Rolls-Royce believes the number of aircraft withdrawn from operations over Trent engine issues is starting to decline, without reaching the manufacturer's peak estimate of 50.
Chief executive Warren East detailed the manufacturer's progress on addressing the problems, focused on Trent 1000 blades for Boeing 787s, during an investor briefing on 15 June.
"We'd anticipated a pretty grim situation with aircraft on the ground," says East.
The company ramped up its maintenance capacity in response and trimmed the cycle time for inspections and parts replacement.
East says that the "bottleneck has shifted" from MRO capacity to logistics, given the time required for transporting large and heavy items.
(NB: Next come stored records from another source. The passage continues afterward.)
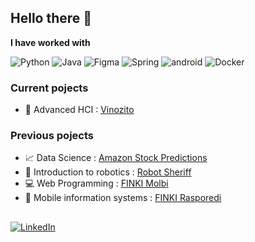 ## Hello there 👋

**I have worked with**

<div display="flex">
  <img src="https://img.shields.io/badge/python-%233776AB.svg?style=for-the-badge&logo=python&logoColor=white" alt="Python"/>
  <img src="https://img.shields.io/badge/java-%23E76D40.svg?style=for-the-badge&logo=java&logoColor=white" alt="Java"/>
  <img src="https://img.shields.io/badge/figma-%230075A9.svg?style=for-the-badge&logo=figma&logoColor=white" alt="Figma"/>
  <img src="https://img.shields.io/badge/spring-%236DB33F.svg?style=for-the-badge&logo=spring&logoColor=white" alt="Spring"/>
  <img src="https://img.shields.io/badge/android-%2300f.svg?style=for-the-badge&logo=android&logoColor=white" alt="android"/>
  <img src="https://img.shields.io/badge/docker-%230db7ed.svg?style=for-the-badge&logo=docker&logoColor=white" alt="Docker"/>

</div>

### Current pojects
- 📱 Advanced HCI : [Vinozito](https://github.com/anastazija-kovachevikj/Vinozito)
### 

### Previous pojects

- 📈 Data Science : [Amazon Stock Predictions](https://github.com/anastazija-kovachevikj/AmazonStockPrediction) 
- 🤖 Introduction to robotics : [Robot Sheriff](https://github.com/anastazija-kovachevikj/RobotSheriff)
- 💻 Web Programming : [FINKI Molbi](https://github.com/anastazija-kovachevikj/FINKI-Molbi)
- 📱 Mobile information systems : [FINKI Rasporedi](https://github.com/nnikolovskiii/FinkiRasporedi)



<div display="flex">
</div>

## 
<div display="flex">

   <a href="https://www.linkedin.com/in/anastazija-kovachevikj-2b442b215/">
    <img src="https://img.shields.io/badge/linkedin-%230077B5.svg?style=for-the-badge&logo=linkedin&logoColor=white" alt="LinkedIn"/>
  </a>
<!--   <a href="mailto:anastazija.kovachevikj@gmail.com">
 <img src="https://img.shields.io/badge/gmail-%23EA4335.svg?style=for-the-badge&logo=gmail&logoColor=white" alt="Gmail"/>
</a> -->
 
</div>

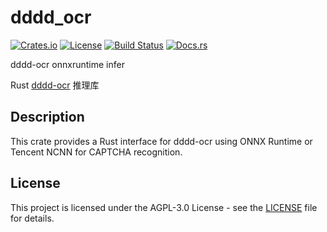 # dddd_ocr

[![Crates.io](https://img.shields.io/crates/v/dddd_ocr.svg)](https://crates.io/crates/dddd_ocr)
[![License](https://img.shields.io/badge/license-AGPL--3.0-blue.svg)](https://opensource.org/licenses/AGPL-3.0)
[![Build Status](https://img.shields.io/github/actions/workflow/status/MosRat/dddd_ocr_rs/rust.yml?branch=main)](https://github.com/MosRat/dddd_ocr_rs/actions)
[![Docs.rs](https://docs.rs/dddd_ocr/badge.svg)](https://docs.rs/dddd_ocr)

dddd-ocr onnxruntime infer

Rust [dddd-ocr](https://github.com/sml2h3/ddddocr) 推理库

## Description

This crate provides a Rust interface for dddd-ocr using ONNX Runtime or Tencent NCNN for CAPTCHA recognition.

## License

This project is licensed under the AGPL-3.0 License - see the [LICENSE](LICENSE) file for details.
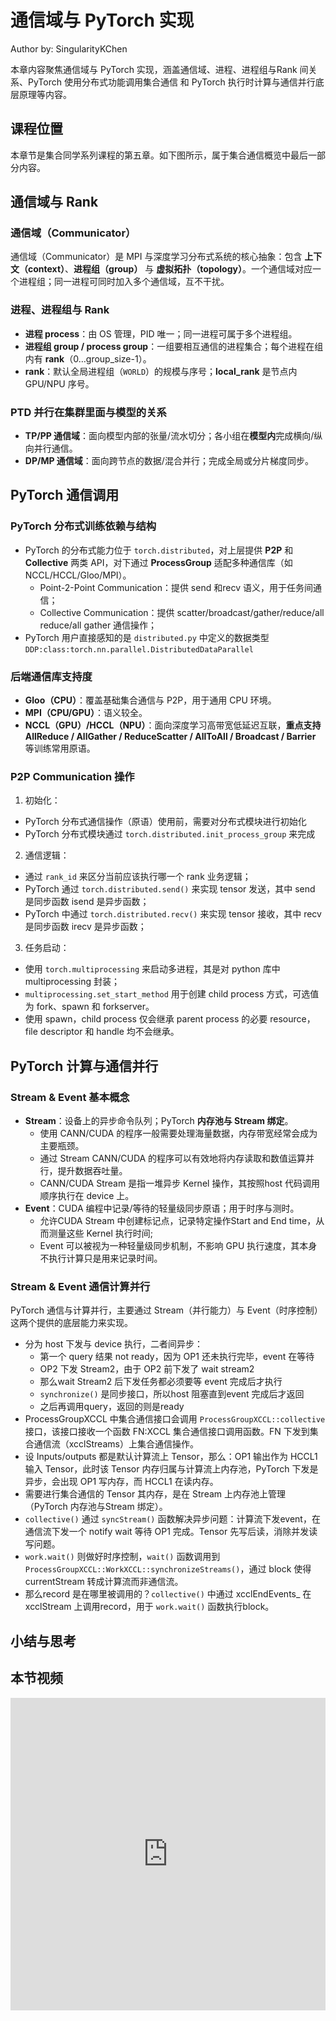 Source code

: <!--Copyright © ZOMI 适用于[License](https://github.com/Infrasys-AI/AIInfra)版权许可-->

# 通信域与 PyTorch 实现

Author by: SingularityKChen

本章内容聚焦通信域与 PyTorch 实现，涵盖通信域、进程、进程组与Rank 间关系、PyTorch 使用分布式功能调用集合通信 和 PyTorch 执行时计算与通信并行底层原理等内容。

## 课程位置

本章节是集合同学系列课程的第五章。如下图所示，属于集合通信概览中最后一部分内容。

## 通信域与 Rank

### 通信域（Communicator）

通信域（Communicator）是 MPI 与深度学习分布式系统的核心抽象：包含 **上下文（context）**、**进程组（group）** 与 **虚拟拓扑（topology）**。一个通信域对应一个进程组；同一进程可同时加入多个通信域，互不干扰。

### 进程、进程组与 Rank

- **进程 process**：由 OS 管理，PID 唯一；同一进程可属于多个进程组。
- **进程组 group / process group**：一组要相互通信的进程集合；每个进程在组内有 **rank**（0…group_size-1）。
- **rank**：默认全局进程组（`WORLD`）的规模与序号；**local_rank** 是节点内 GPU/NPU 序号。

### PTD 并行在集群里面与模型的关系

- **TP/PP 通信域**：面向模型内部的张量/流水切分；各小组在**模型内**完成横向/纵向并行通信。
- **DP/MP 通信域**：面向跨节点的数据/混合并行；完成全局或分片梯度同步。

## PyTorch 通信调用

### PyTorch 分布式训练依赖与结构

- PyTorch 的分布式能力位于 `torch.distributed`，对上层提供 **P2P** 和 **Collective** 两类 API，对下通过 **ProcessGroup** 适配多种通信库（如 NCCL/HCCL/Gloo/MPI）。
  - Point-2-Point Communication：提供 send 和recv 语义，用于任务间通信；
  - Collective Communication：提供 scatter/broadcast/gather/reduce/all reduce/all gather 通信操作；
- PyTorch 用户直接感知的是 `distributed.py` 中定义的数据类型 `DDP:class:torch.nn.parallel.DistributedDataParallel`

### 后端通信库支持度

- **Gloo（CPU）**：覆盖基础集合通信与 P2P，用于通用 CPU 环境。
- **MPI（CPU/GPU）**：语义较全。
- **NCCL（GPU）/HCCL（NPU）**：面向深度学习高带宽低延迟互联，**重点支持 AllReduce / AllGather / ReduceScatter / AllToAll / Broadcast / Barrier** 等训练常用原语。

### P2P Communication 操作

1. 初始化：
  - PyTorch 分布式通信操作（原语）使用前，需要对分布式模块进行初始化
  - PyTorch 分布式模块通过 `torch.distributed.init_process_group` 来完成
2. 通信逻辑：
  - 通过 `rank_id` 来区分当前应该执行哪一个 rank 业务逻辑；
  - PyTorch 通过 `torch.distributed.send()` 来实现 tensor 发送，其中 send 是同步函数 isend 是异步函数；
  - PyTorch 中通过 `torch.distributed.recv()` 来实现 tensor 接收，其中 recv 是同步函数 irecv 是异步函数；
3. 任务启动：
  - 使用 `torch.multiprocessing` 来启动多进程，其是对 python 库中 multiprocessing 封装；
  - `multiprocessing.set_start_method` 用于创建 child process 方式，可选值为 fork、spawn 和 forkserver。
  - 使用 spawn，child process 仅会继承 parent process 的必要 resource，file descriptor 和 handle 均不会继承。

## PyTorch 计算与通信并行

### Stream & Event 基本概念

- **Stream**：设备上的异步命令队列；PyTorch **内存池与 Stream 绑定**。
  - 使用 CANN/CUDA 的程序一般需要处理海量数据，内存带宽经常会成为主要瓶颈。
  - 通过 Stream CANN/CUDA 的程序可以有效地将内存读取和数值运算并行，提升数据吞吐量。
  - CANN/CUDA Stream 是指一堆异步 Kernel 操作，其按照host 代码调用顺序执行在 device 上。
- **Event**：CUDA 编程中记录/等待的轻量级同步原语；用于时序与测时。
  - 允许CUDA Stream 中创建标记点，记录特定操作Start and End time，从而测量这些 Kernel 执行时间;
  - Event 可以被视为一种轻量级同步机制，不影响 GPU 执行速度，其本身不执行计算只是用来记录时间。

### Stream & Event 通信计算并行

PyTorch 通信与计算并行，主要通过 Stream（并行能力）与 Event（时序控制）这两个提供的底层能力来实现。
- 分为 host 下发与 device 执行，二者间异步：
  - 第一个 query 结果 not ready，因为 OP1 还未执行完毕，event 在等待
  - OP2 下发 Stream2，由于 OP2 前下发了 wait stream2
  - 那么wait Stream2 后下发任务都必须要等 event 完成后才执行
  - `synchronize()` 是同步接口，所以host 阻塞直到event 完成后才返回
  - 之后再调用query，返回的则是ready
- ProcessGroupXCCL 中集合通信接口会调用 `ProcessGroupXCCL::collective` 接口，该接口接收一个函数 FN:XCCL 集合通信接口调用函数。FN 下发到集合通信流（xcclStreams）上集合通信操作。
- 设 Inputs/outputs 都是默认计算流上 Tensor，那么：OP1 输出作为 HCCL1 输入 Tensor，此时该 Tensor 内存归属与计算流上内存池，PyTorch 下发是异步，会出现 OP1 写内存，而 HCCL1 在读内存。
- 需要进行集合通信的 Tensor 其内存，是在 Stream 上内存池上管理（PyTorch 内存池与Stream 绑定）。
- `collective()` 通过 `syncStream()` 函数解决异步问题：计算流下发event，在通信流下发一个 notify wait 等待 OP1 完成。Tensor 先写后读，消除并发读写问题。
- `work.wait()` 则做好时序控制，`wait()` 函数调用到 `ProcessGroupXCCL::WorkXCCL::synchronizeStreams()`，通过 block 使得 currentStream 转成计算流而非通信流。
- 那么record 是在哪里被调用的？`collective()` 中通过 xcclEndEvents_ 在xcclStream 上调用record，用于 `work.wait()` 函数执行block。

## 小结与思考

## 本节视频

<html>
<iframe src="https://player.bilibili.com/player.html?aid=1155715743&bvid=BV1VZ421g7jY&cid=1582802300&page=1&as_wide=1&high_quality=1&danmaku=0&autoplay=0" width="100%" height="500" scrolling="no" border="0" frameborder="no" framespacing="0" allowfullscreen="true"></iframe>
</html>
He stresses that the aircraft-on-ground figure is "less than we feared", adding that it "never actually hit 50", and he puts the current level at 44 and falling.
Rolls-Royce has completed the first stage of initial inspections on the Package C version of the Trent 1000. East says the failure rate on repetitive inspections has been better than forecast.
But he also acknowledges that the situation is "causing a number of our customers a huge amount of disruption".
The company has embarked on a one-off inspection regime for Package B engines, to gather data.
East says that the "good news" is that these powerplants are affected "much later" in their life cycle, adding: "It happens after scheduled maintenance in the main."
Testing of a new Package C compressor rotor design is "going well", says East, and the company is still hoping to bring the implementation of a fix forward to this year, rather than early 2019.
East says turbine blade capacity is a "limiting factor" for the company but that it is continuing to improve the situation. Rolls-Royce has increased blade capacity by 50% since the beginning of the year.